Context. European rabbits have a great impact on native vegetation and small vertebrates in Australia. Rabbits consume vegetation and promote invasive plants and invasive predators, and compete directly and indirectly with native animals suppressing those populations.
Aims. We explored the changes in small native vertebrates and invertebrates following the removal of rabbits.
Methods. Warren ripping was undertaken on a property in south-western Queensland at four sites and the results of pitfall trapping were compared with four nearby paired control sites. Invertebrates and small mammals were counted in pitfall traps, and bird surveys were conducted in all treatment and control sites.
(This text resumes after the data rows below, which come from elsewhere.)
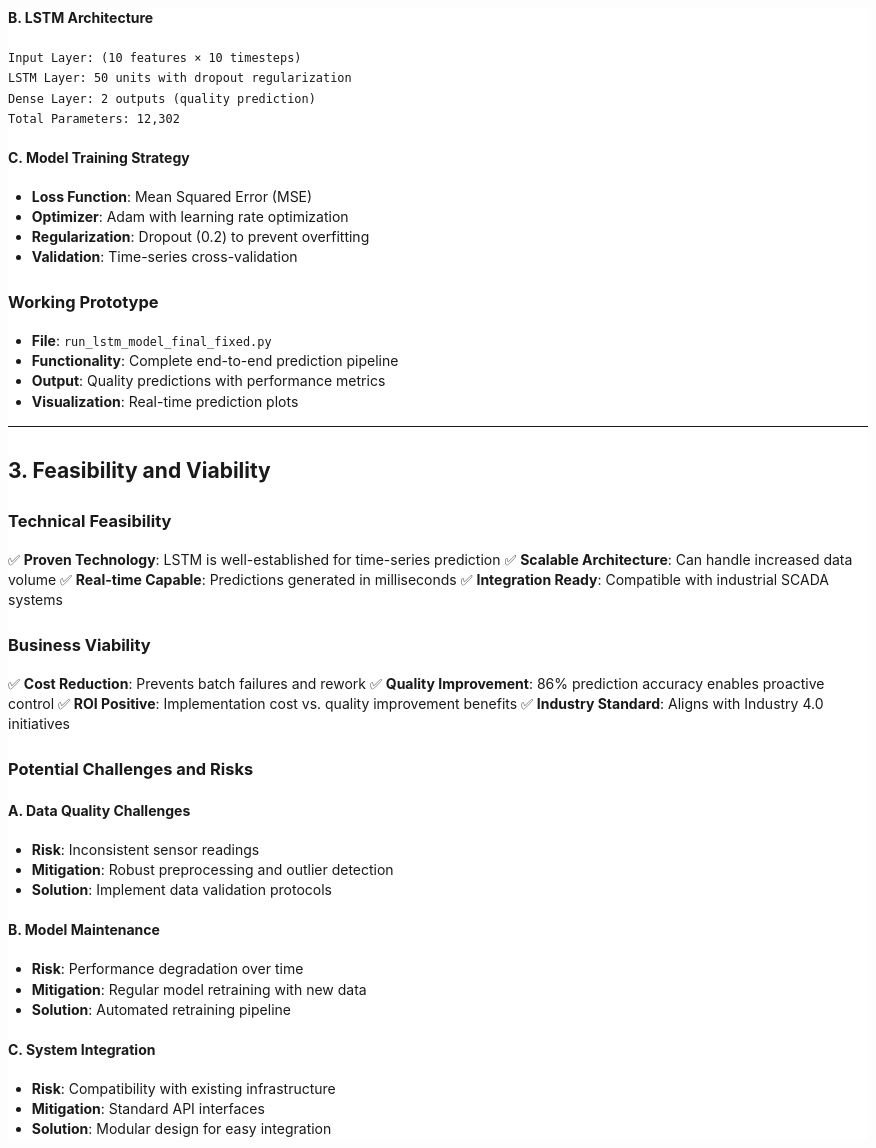 #### **B. LSTM Architecture**
```
Input Layer: (10 features × 10 timesteps)
LSTM Layer: 50 units with dropout regularization
Dense Layer: 2 outputs (quality prediction)
Total Parameters: 12,302
```

#### **C. Model Training Strategy**
- **Loss Function**: Mean Squared Error (MSE)
- **Optimizer**: Adam with learning rate optimization
- **Regularization**: Dropout (0.2) to prevent overfitting
- **Validation**: Time-series cross-validation

### **Working Prototype**
- **File**: `run_lstm_model_final_fixed.py`
- **Functionality**: Complete end-to-end prediction pipeline
- **Output**: Quality predictions with performance metrics
- **Visualization**: Real-time prediction plots

---

## 3. Feasibility and Viability

### **Technical Feasibility**
✅ **Proven Technology**: LSTM is well-established for time-series prediction
✅ **Scalable Architecture**: Can handle increased data volume
✅ **Real-time Capable**: Predictions generated in milliseconds
✅ **Integration Ready**: Compatible with industrial SCADA systems

### **Business Viability**
✅ **Cost Reduction**: Prevents batch failures and rework
✅ **Quality Improvement**: 86% prediction accuracy enables proactive control
✅ **ROI Positive**: Implementation cost vs. quality improvement benefits
✅ **Industry Standard**: Aligns with Industry 4.0 initiatives

### **Potential Challenges and Risks**

#### **A. Data Quality Challenges**
- **Risk**: Inconsistent sensor readings
- **Mitigation**: Robust preprocessing and outlier detection
- **Solution**: Implement data validation protocols

#### **B. Model Maintenance**
- **Risk**: Performance degradation over time
- **Mitigation**: Regular model retraining with new data
- **Solution**: Automated retraining pipeline

#### **C. System Integration**
- **Risk**: Compatibility with existing infrastructure
- **Mitigation**: Standard API interfaces
- **Solution**: Modular design for easy integration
Key results. Following a rabbit-control program, we observed a four-fold increase in the number of dunnarts trapped in treatment plots, whereas no change was observed in control plots. The spring following the rabbit-control program also saw an increase in some lizards in treatment plots.
Conclusions. The presence of rabbits in arid-zone Australia can suppress native animal populations.
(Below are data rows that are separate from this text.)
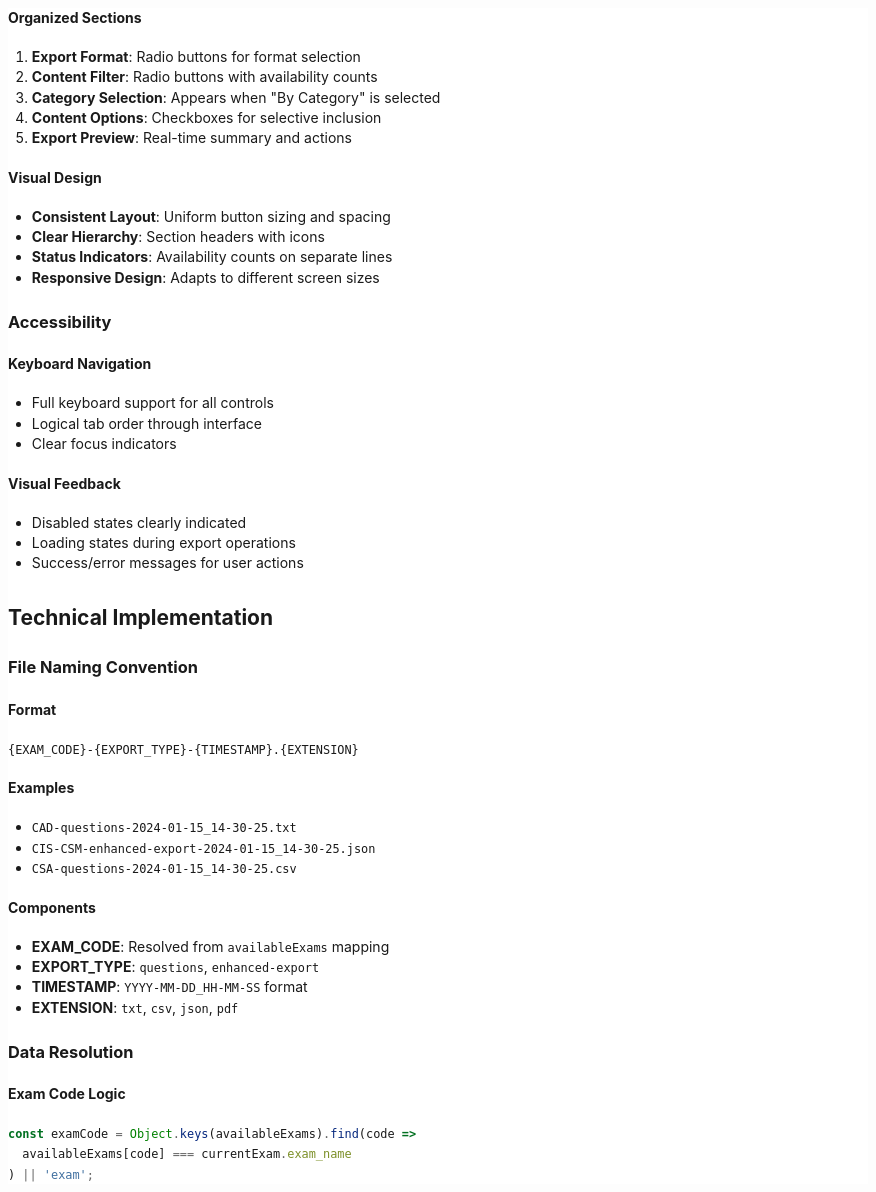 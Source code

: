 #### Organized Sections
1. **Export Format**: Radio buttons for format selection
2. **Content Filter**: Radio buttons with availability counts
3. **Category Selection**: Appears when "By Category" is selected
4. **Content Options**: Checkboxes for selective inclusion
5. **Export Preview**: Real-time summary and actions

#### Visual Design
- **Consistent Layout**: Uniform button sizing and spacing
- **Clear Hierarchy**: Section headers with icons
- **Status Indicators**: Availability counts on separate lines
- **Responsive Design**: Adapts to different screen sizes

### Accessibility

#### Keyboard Navigation
- Full keyboard support for all controls
- Logical tab order through interface
- Clear focus indicators

#### Visual Feedback
- Disabled states clearly indicated
- Loading states during export operations
- Success/error messages for user actions

## Technical Implementation

### File Naming Convention

#### Format
```
{EXAM_CODE}-{EXPORT_TYPE}-{TIMESTAMP}.{EXTENSION}
```

#### Examples
- `CAD-questions-2024-01-15_14-30-25.txt`
- `CIS-CSM-enhanced-export-2024-01-15_14-30-25.json`
- `CSA-questions-2024-01-15_14-30-25.csv`

#### Components
- **EXAM_CODE**: Resolved from `availableExams` mapping
- **EXPORT_TYPE**: `questions`, `enhanced-export`
- **TIMESTAMP**: `YYYY-MM-DD_HH-MM-SS` format
- **EXTENSION**: `txt`, `csv`, `json`, `pdf`

### Data Resolution

#### Exam Code Logic
```javascript
const examCode = Object.keys(availableExams).find(code => 
  availableExams[code] === currentExam.exam_name
) || 'exam';
```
Implications. Many species of small native mammals and lizards rely on food sources that fluctuate greatly with environmental conditions. The presence of rabbits altering the landscape, supporting introduced predators, reducing vegetation and, therefore, insects, adds increased pressure for insectivorous species. Rabbit control through warren ripping in arid-zone Australia is an effective method to reduce rabbit numbers, and allowed for an increase in small vertebrates in treated areas.